## Requirement
Working through the lines below, return each one that holds "here".

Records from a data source
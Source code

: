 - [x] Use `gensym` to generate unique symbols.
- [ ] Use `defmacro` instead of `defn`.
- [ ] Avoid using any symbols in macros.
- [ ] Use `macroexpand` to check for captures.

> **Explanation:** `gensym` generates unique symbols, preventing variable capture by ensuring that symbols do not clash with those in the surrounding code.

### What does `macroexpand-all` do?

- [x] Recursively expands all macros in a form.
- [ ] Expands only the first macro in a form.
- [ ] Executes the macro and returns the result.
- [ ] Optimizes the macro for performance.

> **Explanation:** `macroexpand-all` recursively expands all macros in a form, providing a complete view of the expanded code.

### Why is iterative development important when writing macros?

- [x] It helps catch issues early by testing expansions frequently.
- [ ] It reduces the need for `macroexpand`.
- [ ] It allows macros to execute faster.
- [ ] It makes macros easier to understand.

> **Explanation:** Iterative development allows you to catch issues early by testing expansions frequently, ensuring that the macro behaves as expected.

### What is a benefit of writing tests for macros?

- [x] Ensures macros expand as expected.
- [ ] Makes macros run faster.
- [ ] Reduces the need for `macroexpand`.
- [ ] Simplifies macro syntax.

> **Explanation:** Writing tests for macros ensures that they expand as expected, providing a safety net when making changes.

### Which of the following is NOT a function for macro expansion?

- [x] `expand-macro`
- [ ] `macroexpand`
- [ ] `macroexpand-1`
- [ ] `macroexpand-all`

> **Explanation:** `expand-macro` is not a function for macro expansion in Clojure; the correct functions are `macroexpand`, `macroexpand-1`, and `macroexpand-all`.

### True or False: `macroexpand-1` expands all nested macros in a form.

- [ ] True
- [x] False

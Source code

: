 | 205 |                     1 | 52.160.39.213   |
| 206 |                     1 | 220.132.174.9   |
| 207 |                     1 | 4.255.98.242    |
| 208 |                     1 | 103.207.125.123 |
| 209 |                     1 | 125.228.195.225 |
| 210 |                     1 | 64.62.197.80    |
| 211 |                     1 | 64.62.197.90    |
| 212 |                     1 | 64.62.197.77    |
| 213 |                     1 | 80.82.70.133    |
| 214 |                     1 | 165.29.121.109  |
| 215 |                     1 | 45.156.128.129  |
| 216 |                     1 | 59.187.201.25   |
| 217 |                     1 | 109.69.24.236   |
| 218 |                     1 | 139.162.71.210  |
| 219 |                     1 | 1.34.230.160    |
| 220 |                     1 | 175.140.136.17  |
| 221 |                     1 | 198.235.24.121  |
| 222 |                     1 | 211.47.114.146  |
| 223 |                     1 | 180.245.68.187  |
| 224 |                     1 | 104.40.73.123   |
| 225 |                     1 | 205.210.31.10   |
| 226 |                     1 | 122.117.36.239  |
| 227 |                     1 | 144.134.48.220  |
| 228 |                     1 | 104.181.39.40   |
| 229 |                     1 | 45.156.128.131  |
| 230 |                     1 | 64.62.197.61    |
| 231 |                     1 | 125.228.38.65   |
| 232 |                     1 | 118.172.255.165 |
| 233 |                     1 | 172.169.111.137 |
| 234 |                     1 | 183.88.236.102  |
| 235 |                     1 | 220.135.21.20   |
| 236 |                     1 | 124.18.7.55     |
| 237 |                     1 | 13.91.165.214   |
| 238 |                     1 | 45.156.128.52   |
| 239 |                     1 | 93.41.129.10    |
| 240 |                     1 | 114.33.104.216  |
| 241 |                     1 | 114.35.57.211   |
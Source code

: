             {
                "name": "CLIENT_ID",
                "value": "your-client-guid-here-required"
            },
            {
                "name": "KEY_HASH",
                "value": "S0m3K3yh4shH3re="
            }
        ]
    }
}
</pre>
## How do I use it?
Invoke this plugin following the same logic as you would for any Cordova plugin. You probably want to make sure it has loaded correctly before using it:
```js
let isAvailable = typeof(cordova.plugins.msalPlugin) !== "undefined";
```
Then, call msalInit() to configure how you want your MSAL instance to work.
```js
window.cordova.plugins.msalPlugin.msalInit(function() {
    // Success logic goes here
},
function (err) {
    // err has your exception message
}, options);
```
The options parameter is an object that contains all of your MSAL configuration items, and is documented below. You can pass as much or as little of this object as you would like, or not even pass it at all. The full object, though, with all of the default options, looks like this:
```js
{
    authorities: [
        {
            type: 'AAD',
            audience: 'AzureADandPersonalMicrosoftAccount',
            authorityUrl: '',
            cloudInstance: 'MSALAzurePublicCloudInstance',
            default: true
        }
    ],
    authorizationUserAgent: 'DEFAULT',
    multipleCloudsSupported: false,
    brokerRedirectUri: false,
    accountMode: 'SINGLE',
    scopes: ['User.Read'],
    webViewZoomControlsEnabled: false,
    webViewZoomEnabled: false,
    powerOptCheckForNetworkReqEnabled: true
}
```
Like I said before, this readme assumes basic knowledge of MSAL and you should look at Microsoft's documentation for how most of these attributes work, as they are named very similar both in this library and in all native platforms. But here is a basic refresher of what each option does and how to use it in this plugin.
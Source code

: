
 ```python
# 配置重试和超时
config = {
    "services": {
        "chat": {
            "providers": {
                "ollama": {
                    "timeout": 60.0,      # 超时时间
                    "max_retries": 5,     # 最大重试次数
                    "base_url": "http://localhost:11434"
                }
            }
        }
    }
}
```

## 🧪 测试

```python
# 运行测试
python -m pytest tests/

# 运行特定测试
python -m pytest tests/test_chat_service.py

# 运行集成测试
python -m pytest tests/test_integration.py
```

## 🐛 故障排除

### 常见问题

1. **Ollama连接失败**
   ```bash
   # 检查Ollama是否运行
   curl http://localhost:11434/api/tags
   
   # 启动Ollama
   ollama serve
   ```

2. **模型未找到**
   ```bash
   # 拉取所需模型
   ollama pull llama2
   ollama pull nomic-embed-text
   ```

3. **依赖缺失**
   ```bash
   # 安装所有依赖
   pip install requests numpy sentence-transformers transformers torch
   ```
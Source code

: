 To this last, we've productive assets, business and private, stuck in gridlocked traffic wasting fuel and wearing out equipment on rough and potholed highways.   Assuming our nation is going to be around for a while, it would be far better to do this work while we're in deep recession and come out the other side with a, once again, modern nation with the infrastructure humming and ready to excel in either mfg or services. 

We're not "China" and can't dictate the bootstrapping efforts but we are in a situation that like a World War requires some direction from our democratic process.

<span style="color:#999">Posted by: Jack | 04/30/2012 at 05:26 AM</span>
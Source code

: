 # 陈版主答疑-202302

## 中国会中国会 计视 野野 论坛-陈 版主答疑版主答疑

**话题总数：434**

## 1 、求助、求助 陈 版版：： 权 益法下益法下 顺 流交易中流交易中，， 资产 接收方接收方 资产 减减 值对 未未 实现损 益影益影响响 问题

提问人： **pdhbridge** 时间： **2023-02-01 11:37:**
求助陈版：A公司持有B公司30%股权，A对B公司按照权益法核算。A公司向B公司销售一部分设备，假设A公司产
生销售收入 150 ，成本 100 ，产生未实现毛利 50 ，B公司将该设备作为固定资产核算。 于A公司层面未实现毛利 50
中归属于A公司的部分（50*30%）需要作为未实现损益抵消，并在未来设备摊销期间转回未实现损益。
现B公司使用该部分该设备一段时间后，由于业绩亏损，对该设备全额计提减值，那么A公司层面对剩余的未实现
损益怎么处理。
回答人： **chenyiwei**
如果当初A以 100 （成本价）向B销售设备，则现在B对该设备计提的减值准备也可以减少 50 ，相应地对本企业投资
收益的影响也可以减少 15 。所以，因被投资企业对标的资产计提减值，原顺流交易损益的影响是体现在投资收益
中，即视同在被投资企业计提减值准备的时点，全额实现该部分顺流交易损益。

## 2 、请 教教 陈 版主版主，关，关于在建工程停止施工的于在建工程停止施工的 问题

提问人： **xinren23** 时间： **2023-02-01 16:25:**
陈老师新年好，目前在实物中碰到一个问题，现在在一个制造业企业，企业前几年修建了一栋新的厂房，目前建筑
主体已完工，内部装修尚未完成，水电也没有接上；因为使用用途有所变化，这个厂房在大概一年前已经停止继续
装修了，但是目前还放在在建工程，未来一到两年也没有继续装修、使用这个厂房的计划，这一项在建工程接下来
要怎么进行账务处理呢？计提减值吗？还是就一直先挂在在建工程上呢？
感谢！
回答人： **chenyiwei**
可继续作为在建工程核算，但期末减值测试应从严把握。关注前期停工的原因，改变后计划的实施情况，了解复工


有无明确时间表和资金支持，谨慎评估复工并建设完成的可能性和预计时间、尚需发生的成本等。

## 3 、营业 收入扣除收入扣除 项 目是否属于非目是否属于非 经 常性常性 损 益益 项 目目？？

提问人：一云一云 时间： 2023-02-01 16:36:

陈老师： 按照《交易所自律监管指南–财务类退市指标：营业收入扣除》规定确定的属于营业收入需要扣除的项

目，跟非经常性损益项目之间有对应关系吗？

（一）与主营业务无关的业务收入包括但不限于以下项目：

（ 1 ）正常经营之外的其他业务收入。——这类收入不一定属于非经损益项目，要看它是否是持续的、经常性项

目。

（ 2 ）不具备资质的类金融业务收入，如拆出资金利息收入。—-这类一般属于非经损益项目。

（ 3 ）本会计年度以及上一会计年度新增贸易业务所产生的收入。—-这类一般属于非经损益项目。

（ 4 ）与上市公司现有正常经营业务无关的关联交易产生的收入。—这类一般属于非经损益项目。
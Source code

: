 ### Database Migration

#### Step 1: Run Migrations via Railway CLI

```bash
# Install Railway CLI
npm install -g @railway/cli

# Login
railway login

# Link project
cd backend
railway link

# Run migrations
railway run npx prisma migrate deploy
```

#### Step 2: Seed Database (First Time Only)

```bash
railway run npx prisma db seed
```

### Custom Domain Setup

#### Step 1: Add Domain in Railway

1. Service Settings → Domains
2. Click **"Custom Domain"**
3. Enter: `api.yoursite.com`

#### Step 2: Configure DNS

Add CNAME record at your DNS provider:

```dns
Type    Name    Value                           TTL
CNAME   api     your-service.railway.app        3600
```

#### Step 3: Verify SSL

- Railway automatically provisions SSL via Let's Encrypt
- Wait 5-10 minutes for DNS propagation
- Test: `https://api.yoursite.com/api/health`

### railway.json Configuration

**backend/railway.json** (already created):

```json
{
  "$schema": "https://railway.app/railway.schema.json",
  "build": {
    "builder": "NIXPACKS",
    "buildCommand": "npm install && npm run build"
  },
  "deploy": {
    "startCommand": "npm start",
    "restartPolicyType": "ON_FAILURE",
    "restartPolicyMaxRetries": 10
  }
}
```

## Written solution
                "value": "your-client-guid-here-required"
    // Success logic goes here
Like I said before, this readme assumes basic knowledge of MSAL and you should look at Microsoft's documentation for how most of these attributes work, as they are named very similar both in this library and in all native platforms. But here is a basic refresher of what each option does and how to use it in this plugin.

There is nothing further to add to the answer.